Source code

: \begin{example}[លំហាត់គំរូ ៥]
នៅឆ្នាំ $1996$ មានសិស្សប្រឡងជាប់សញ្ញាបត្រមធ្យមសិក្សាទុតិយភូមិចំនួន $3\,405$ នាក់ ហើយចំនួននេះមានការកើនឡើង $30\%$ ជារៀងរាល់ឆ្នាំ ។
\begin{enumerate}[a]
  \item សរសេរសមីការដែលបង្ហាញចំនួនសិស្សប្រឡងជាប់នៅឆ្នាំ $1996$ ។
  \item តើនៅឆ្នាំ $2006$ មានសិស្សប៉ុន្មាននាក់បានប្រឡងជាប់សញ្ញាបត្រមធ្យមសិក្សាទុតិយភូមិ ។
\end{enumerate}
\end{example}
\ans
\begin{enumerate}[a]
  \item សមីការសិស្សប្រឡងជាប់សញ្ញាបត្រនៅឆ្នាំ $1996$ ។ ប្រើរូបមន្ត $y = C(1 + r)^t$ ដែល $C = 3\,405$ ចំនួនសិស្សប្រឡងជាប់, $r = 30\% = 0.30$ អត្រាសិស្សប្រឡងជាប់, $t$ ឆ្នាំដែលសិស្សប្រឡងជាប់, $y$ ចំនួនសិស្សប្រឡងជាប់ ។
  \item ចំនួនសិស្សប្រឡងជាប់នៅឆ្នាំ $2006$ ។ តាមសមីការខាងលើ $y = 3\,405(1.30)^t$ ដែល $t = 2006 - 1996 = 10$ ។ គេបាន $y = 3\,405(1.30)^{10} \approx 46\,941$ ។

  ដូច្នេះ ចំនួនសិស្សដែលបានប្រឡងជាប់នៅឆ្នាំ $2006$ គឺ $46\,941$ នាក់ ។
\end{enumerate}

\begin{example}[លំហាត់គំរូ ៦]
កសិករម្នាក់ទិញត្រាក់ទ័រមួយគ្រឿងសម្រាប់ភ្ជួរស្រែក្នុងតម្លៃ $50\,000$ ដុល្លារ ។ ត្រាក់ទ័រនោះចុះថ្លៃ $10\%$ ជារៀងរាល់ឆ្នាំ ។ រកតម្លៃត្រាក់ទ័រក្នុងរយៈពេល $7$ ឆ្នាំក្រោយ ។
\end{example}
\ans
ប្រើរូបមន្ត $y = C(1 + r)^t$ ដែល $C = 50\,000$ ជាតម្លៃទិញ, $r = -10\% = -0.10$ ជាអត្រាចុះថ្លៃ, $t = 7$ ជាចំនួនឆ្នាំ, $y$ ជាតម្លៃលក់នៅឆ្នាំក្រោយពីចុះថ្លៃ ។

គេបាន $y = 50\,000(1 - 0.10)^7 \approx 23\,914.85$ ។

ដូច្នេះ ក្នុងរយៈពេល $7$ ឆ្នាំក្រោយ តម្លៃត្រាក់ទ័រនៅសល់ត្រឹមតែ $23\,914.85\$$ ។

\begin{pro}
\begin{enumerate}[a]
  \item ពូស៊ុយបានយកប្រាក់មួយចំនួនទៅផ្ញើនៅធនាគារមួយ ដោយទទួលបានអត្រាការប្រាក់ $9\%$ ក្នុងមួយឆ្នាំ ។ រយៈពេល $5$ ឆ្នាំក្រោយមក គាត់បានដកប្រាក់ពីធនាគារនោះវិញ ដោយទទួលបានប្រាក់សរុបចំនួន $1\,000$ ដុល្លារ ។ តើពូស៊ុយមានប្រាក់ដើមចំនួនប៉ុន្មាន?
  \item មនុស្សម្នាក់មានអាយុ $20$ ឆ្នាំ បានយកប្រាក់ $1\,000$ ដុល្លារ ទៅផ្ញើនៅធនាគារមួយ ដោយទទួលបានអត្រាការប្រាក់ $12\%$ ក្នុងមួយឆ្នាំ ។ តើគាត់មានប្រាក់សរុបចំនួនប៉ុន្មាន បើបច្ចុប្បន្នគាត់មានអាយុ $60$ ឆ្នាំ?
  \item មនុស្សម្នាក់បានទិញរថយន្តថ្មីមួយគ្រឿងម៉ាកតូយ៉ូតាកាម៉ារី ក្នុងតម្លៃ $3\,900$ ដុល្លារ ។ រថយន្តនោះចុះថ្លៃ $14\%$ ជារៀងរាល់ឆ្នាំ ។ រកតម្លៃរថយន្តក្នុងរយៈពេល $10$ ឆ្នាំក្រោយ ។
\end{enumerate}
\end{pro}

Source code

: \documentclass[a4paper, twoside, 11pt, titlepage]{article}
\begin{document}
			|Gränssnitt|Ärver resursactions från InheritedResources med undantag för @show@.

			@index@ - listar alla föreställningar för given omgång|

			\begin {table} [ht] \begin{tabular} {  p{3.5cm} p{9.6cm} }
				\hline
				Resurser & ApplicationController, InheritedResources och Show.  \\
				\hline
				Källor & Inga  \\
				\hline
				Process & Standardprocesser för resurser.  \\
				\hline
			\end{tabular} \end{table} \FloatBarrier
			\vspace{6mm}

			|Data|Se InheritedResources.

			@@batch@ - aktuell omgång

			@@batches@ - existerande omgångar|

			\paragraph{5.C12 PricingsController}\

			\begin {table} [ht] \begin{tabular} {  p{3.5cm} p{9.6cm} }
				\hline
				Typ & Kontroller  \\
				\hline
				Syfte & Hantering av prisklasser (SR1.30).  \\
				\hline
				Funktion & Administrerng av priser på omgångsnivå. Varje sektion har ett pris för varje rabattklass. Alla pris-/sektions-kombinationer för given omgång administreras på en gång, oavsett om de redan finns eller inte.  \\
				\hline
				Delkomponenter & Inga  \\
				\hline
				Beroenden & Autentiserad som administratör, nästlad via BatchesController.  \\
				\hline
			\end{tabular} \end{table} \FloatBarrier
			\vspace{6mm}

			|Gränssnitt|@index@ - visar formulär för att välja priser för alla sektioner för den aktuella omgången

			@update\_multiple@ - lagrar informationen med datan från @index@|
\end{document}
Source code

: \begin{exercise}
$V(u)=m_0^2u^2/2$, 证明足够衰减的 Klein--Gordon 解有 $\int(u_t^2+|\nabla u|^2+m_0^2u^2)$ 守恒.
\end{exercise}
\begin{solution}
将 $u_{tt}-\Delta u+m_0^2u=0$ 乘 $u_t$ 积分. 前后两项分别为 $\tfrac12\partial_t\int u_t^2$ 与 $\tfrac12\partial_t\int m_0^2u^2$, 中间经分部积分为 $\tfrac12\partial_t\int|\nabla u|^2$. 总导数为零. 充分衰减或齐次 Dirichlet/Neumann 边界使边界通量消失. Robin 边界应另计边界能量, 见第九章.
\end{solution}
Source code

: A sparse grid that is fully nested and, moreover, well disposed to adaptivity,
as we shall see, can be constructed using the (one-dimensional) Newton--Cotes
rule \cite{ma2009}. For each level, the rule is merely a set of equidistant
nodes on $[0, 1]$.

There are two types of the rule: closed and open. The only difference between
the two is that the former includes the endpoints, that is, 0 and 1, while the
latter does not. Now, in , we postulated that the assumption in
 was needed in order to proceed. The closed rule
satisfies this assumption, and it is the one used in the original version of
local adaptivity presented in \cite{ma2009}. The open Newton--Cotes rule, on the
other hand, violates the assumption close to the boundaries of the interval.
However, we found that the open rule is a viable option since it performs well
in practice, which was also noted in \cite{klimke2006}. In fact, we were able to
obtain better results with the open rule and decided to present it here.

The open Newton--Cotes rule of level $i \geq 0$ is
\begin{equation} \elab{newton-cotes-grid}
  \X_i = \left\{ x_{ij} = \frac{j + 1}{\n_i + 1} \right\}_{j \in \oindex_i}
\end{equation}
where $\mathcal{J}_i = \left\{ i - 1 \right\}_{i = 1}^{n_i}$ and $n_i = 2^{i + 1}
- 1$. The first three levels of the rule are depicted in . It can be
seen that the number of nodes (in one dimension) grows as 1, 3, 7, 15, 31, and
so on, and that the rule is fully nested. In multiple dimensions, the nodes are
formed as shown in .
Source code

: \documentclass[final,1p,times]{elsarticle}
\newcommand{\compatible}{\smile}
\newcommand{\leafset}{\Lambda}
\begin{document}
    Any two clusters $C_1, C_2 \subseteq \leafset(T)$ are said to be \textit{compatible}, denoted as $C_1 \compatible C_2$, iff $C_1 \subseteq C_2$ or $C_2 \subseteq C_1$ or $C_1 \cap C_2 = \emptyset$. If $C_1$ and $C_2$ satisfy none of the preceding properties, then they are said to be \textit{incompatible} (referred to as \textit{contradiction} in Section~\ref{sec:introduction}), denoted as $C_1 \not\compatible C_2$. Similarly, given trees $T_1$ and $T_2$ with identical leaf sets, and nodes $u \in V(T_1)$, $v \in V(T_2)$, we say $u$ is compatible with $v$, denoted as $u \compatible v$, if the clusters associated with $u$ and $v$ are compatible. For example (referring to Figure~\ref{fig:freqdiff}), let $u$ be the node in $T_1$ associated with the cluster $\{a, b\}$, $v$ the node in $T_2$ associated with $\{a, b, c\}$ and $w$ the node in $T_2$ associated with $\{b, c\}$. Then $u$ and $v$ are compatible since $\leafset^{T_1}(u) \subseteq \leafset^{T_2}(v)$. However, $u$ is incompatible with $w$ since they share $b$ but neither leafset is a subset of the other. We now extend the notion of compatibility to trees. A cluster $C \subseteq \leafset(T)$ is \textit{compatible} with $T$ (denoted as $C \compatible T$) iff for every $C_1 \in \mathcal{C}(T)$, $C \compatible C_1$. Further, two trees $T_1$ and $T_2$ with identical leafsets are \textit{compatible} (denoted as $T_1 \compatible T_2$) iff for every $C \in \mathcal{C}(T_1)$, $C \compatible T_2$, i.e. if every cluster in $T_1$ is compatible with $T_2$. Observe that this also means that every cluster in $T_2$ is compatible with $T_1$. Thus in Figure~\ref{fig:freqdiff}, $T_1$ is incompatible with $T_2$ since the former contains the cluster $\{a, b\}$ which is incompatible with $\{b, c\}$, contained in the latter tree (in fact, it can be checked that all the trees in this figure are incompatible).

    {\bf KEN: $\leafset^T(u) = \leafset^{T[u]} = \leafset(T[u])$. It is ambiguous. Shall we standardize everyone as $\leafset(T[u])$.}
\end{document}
━━━━━━━━━━━━━━━━━━━━━━━━━━━━━━
> [Exercise instructions]
Only the lines from the start of the data to the line holding "បើបច្ចុប្បន្នគាត់មានអាយុ $60$ ឆ្នាំ?" are wanted; return them exactly, both ends included.

> [Answer for this exercise]
Source code

: \begin{example}[លំហាត់គំរូ ៥]
នៅឆ្នាំ $1996$ មានសិស្សប្រឡងជាប់សញ្ញាបត្រមធ្យមសិក្សាទុតិយភូមិចំនួន $3\,405$ នាក់ ហើយចំនួននេះមានការកើនឡើង $30\%$ ជារៀងរាល់ឆ្នាំ ។
\begin{enumerate}[a]
  \item សរសេរសមីការដែលបង្ហាញចំនួនសិស្សប្រឡងជាប់នៅឆ្នាំ $1996$ ។
  \item តើនៅឆ្នាំ $2006$ មានសិស្សប៉ុន្មាននាក់បានប្រឡងជាប់សញ្ញាបត្រមធ្យមសិក្សាទុតិយភូមិ ។
\end{enumerate}
\end{example}
\ans
\begin{enumerate}[a]
  \item សមីការសិស្សប្រឡងជាប់សញ្ញាបត្រនៅឆ្នាំ $1996$ ។ ប្រើរូបមន្ត $y = C(1 + r)^t$ ដែល $C = 3\,405$ ចំនួនសិស្សប្រឡងជាប់, $r = 30\% = 0.30$ អត្រាសិស្សប្រឡងជាប់, $t$ ឆ្នាំដែលសិស្សប្រឡងជាប់, $y$ ចំនួនសិស្សប្រឡងជាប់ ។
  \item ចំនួនសិស្សប្រឡងជាប់នៅឆ្នាំ $2006$ ។ តាមសមីការខាងលើ $y = 3\,405(1.30)^t$ ដែល $t = 2006 - 1996 = 10$ ។ គេបាន $y = 3\,405(1.30)^{10} \approx 46\,941$ ។

  ដូច្នេះ ចំនួនសិស្សដែលបានប្រឡងជាប់នៅឆ្នាំ $2006$ គឺ $46\,941$ នាក់ ។
\end{enumerate}

\begin{example}[លំហាត់គំរូ ៦]
កសិករម្នាក់ទិញត្រាក់ទ័រមួយគ្រឿងសម្រាប់ភ្ជួរស្រែក្នុងតម្លៃ $50\,000$ ដុល្លារ ។ ត្រាក់ទ័រនោះចុះថ្លៃ $10\%$ ជារៀងរាល់ឆ្នាំ ។ រកតម្លៃត្រាក់ទ័រក្នុងរយៈពេល $7$ ឆ្នាំក្រោយ ។
\end{example}
\ans
ប្រើរូបមន្ត $y = C(1 + r)^t$ ដែល $C = 50\,000$ ជាតម្លៃទិញ, $r = -10\% = -0.10$ ជាអត្រាចុះថ្លៃ, $t = 7$ ជាចំនួនឆ្នាំ, $y$ ជាតម្លៃលក់នៅឆ្នាំក្រោយពីចុះថ្លៃ ។

គេបាន $y = 50\,000(1 - 0.10)^7 \approx 23\,914.85$ ។

ដូច្នេះ ក្នុងរយៈពេល $7$ ឆ្នាំក្រោយ តម្លៃត្រាក់ទ័រនៅសល់ត្រឹមតែ $23\,914.85\$$ ។

\begin{pro}
\begin{enumerate}[a]
  \item ពូស៊ុយបានយកប្រាក់មួយចំនួនទៅផ្ញើនៅធនាគារមួយ ដោយទទួលបានអត្រាការប្រាក់ $9\%$ ក្នុងមួយឆ្នាំ ។ រយៈពេល $5$ ឆ្នាំក្រោយមក គាត់បានដកប្រាក់ពីធនាគារនោះវិញ ដោយទទួលបានប្រាក់សរុបចំនួន $1\,000$ ដុល្លារ ។ តើពូស៊ុយមានប្រាក់ដើមចំនួនប៉ុន្មាន?
  \item មនុស្សម្នាក់មានអាយុ $20$ ឆ្នាំ បានយកប្រាក់ $1\,000$ ដុល្លារ ទៅផ្ញើនៅធនាគារមួយ ដោយទទួលបានអត្រាការប្រាក់ $12\%$ ក្នុងមួយឆ្នាំ ។ តើគាត់មានប្រាក់សរុបចំនួនប៉ុន្មាន បើបច្ចុប្បន្នគាត់មានអាយុ $60$ ឆ្នាំ?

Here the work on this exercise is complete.